== WORK INSTRUCTION ==
Verbatim repeat, images excluded. Give each entry again as written.

== SOURCE DATA ==
= Beginning of Section =

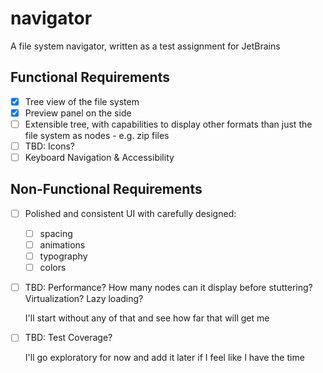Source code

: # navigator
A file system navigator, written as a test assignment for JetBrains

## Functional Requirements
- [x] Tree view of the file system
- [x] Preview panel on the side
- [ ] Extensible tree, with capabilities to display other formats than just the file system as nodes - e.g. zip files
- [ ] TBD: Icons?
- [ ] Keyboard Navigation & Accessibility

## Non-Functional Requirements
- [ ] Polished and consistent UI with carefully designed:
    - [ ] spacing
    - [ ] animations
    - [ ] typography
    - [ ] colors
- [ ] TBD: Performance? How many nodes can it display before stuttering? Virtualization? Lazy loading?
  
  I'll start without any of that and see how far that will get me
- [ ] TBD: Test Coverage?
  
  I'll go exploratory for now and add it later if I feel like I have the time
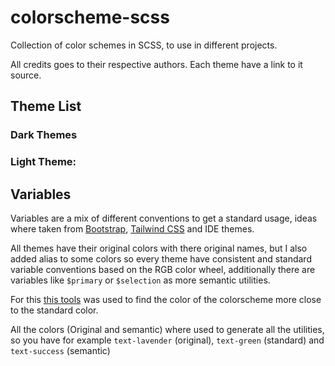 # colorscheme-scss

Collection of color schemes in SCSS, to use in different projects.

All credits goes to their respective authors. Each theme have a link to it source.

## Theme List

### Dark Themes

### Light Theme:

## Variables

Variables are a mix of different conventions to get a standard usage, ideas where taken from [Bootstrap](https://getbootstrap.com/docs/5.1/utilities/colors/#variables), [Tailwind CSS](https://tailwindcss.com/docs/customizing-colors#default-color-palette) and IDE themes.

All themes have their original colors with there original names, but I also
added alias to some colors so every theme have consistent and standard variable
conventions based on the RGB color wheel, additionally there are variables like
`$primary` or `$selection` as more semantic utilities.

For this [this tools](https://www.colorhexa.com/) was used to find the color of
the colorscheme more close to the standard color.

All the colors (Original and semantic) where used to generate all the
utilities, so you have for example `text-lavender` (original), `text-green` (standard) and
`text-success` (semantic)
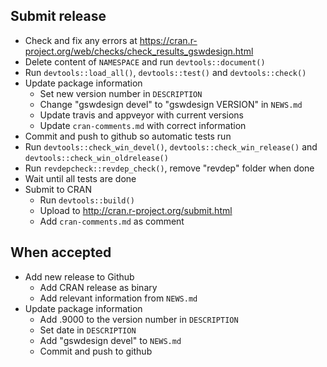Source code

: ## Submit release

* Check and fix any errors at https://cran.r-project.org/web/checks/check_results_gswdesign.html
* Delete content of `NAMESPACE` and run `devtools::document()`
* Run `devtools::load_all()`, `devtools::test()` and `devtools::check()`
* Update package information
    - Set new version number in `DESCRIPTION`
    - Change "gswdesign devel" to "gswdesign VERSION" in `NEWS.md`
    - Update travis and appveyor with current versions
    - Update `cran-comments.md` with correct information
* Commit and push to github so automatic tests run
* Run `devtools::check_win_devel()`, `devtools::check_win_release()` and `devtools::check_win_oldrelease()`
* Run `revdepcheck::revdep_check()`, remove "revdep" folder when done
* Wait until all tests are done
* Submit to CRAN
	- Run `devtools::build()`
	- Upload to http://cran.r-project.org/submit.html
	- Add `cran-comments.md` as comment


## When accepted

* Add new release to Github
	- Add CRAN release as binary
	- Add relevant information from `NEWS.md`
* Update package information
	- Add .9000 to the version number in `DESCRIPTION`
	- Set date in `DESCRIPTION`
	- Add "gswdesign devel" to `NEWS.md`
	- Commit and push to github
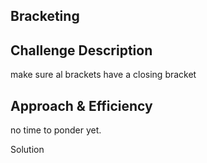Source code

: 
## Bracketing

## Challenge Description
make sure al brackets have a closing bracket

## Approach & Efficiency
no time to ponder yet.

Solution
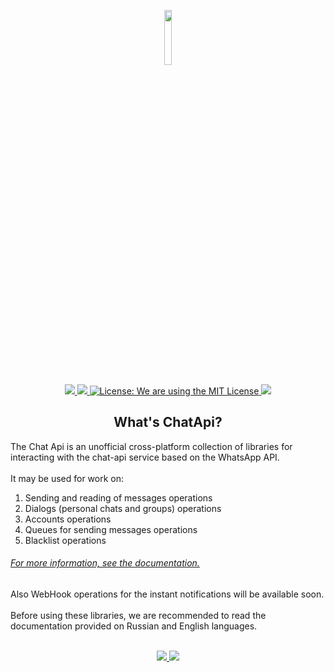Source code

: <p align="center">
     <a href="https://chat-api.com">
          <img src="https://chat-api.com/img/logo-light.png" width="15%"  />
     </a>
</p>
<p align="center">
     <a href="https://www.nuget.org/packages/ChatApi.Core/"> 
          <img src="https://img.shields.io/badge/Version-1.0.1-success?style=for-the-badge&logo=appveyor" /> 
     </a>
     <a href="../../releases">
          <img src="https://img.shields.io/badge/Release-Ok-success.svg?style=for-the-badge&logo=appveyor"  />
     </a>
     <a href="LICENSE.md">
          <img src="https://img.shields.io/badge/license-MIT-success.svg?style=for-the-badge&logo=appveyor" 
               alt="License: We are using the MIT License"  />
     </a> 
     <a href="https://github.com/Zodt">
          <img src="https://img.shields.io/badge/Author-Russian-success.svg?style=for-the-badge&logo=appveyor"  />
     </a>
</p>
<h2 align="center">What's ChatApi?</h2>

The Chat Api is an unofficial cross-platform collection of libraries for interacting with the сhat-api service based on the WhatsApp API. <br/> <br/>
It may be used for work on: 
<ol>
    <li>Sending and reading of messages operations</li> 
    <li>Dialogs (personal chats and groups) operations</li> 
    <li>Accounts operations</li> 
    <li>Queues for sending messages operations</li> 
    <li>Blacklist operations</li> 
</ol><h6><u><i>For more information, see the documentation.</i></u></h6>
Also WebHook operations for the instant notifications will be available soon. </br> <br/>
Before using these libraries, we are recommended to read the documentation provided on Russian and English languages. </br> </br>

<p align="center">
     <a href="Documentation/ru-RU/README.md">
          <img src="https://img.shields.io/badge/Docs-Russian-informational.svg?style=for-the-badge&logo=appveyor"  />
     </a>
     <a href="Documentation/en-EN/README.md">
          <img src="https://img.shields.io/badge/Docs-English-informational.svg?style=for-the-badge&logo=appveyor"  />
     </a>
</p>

= End of Section =

== RESULT BELOW ==
Source code

: # navigator
A file system navigator, written as a test assignment for JetBrains

## Functional Requirements
- [x] Tree view of the file system
- [x] Preview panel on the side
- [ ] Extensible tree, with capabilities to display other formats than just the file system as nodes - e.g. zip files
- [ ] TBD: Icons?
- [ ] Keyboard Navigation & Accessibility

## Non-Functional Requirements
- [ ] Polished and consistent UI with carefully designed:
    - [ ] spacing
    - [ ] animations
    - [ ] typography
    - [ ] colors
- [ ] TBD: Performance? How many nodes can it display before stuttering? Virtualization? Lazy loading?
  
  I'll start without any of that and see how far that will get me
- [ ] TBD: Test Coverage?
  
  I'll go exploratory for now and add it later if I feel like I have the time
 # colorscheme-scss

Collection of color schemes in SCSS, to use in different projects.

All credits goes to their respective authors. Each theme have a link to it source.

## Theme List

### Dark Themes

### Light Theme:

## Variables

Variables are a mix of different conventions to get a standard usage, ideas where taken from [Bootstrap](https://getbootstrap.com/docs/5.1/utilities/colors/#variables), [Tailwind CSS](https://tailwindcss.com/docs/customizing-colors#default-color-palette) and IDE themes.

All themes have their original colors with there original names, but I also
added alias to some colors so every theme have consistent and standard variable
conventions based on the RGB color wheel, additionally there are variables like
`$primary` or `$selection` as more semantic utilities.

For this [this tools](https://www.colorhexa.com/) was used to find the color of
the colorscheme more close to the standard color.

All the colors (Original and semantic) where used to generate all the
utilities, so you have for example `text-lavender` (original), `text-green` (standard) and
`text-success` (semantic)
Source code

: ## Submit release

* Check and fix any errors at https://cran.r-project.org/web/checks/check_results_gswdesign.html
* Delete content of `NAMESPACE` and run `devtools::document()`
* Run `devtools::load_all()`, `devtools::test()` and `devtools::check()`
* Update package information
    - Set new version number in `DESCRIPTION`
    - Change "gswdesign devel" to "gswdesign VERSION" in `NEWS.md`
    - Update travis and appveyor with current versions
    - Update `cran-comments.md` with correct information
* Commit and push to github so automatic tests run
* Run `devtools::check_win_devel()`, `devtools::check_win_release()` and `devtools::check_win_oldrelease()`
* Run `revdepcheck::revdep_check()`, remove "revdep" folder when done
* Wait until all tests are done
* Submit to CRAN
	- Run `devtools::build()`
	- Upload to http://cran.r-project.org/submit.html
	- Add `cran-comments.md` as comment


## When accepted

* Add new release to Github
	- Add CRAN release as binary
	- Add relevant information from `NEWS.md`
* Update package information
	- Add .9000 to the version number in `DESCRIPTION`
	- Set date in `DESCRIPTION`
	- Add "gswdesign devel" to `NEWS.md`
	- Commit and push to github
Source code

: 
## Bracketing

## Challenge Description
make sure al brackets have a closing bracket

## Approach & Efficiency
no time to ponder yet.

Solution
Source code

: <p align="center">
     <a href="https://chat-api.com">
          <img src="https://chat-api.com/img/logo-light.png" width="15%"  />
     </a>
</p>
<p align="center">
     <a href="https://www.nuget.org/packages/ChatApi.Core/"> 
          <img src="https://img.shields.io/badge/Version-1.0.1-success?style=for-the-badge&logo=appveyor" /> 
     </a>
     <a href="../../releases">
          <img src="https://img.shields.io/badge/Release-Ok-success.svg?style=for-the-badge&logo=appveyor"  />
     </a>
     <a href="LICENSE.md">
          <img src="https://img.shields.io/badge/license-MIT-success.svg?style=for-the-badge&logo=appveyor" 
               alt="License: We are using the MIT License"  />
     </a> 
     <a href="https://github.com/Zodt">
          <img src="https://img.shields.io/badge/Author-Russian-success.svg?style=for-the-badge&logo=appveyor"  />
     </a>
</p>
<h2 align="center">What's ChatApi?</h2>

The Chat Api is an unofficial cross-platform collection of libraries for interacting with the сhat-api service based on the WhatsApp API. <br/> <br/>
It may be used for work on: 
<ol>
    <li>Sending and reading of messages operations</li> 
    <li>Dialogs (personal chats and groups) operations</li> 
    <li>Accounts operations</li> 
    <li>Queues for sending messages operations</li> 
    <li>Blacklist operations</li> 
</ol><h6><u><i>For more information, see the documentation.</i></u></h6>
Also WebHook operations for the instant notifications will be available soon. </br> <br/>
Before using these libraries, we are recommended to read the documentation provided on Russian and English languages. </br> </br>

<p align="center">
     <a href="Documentation/ru-RU/README.md">
          <img src="https://img.shields.io/badge/Docs-Russian-informational.svg?style=for-the-badge&logo=appveyor"  />
     </a>
     <a href="Documentation/en-EN/README.md">
          <img src="https://img.shields.io/badge/Docs-English-informational.svg?style=for-the-badge&logo=appveyor"  />
     </a>
</p>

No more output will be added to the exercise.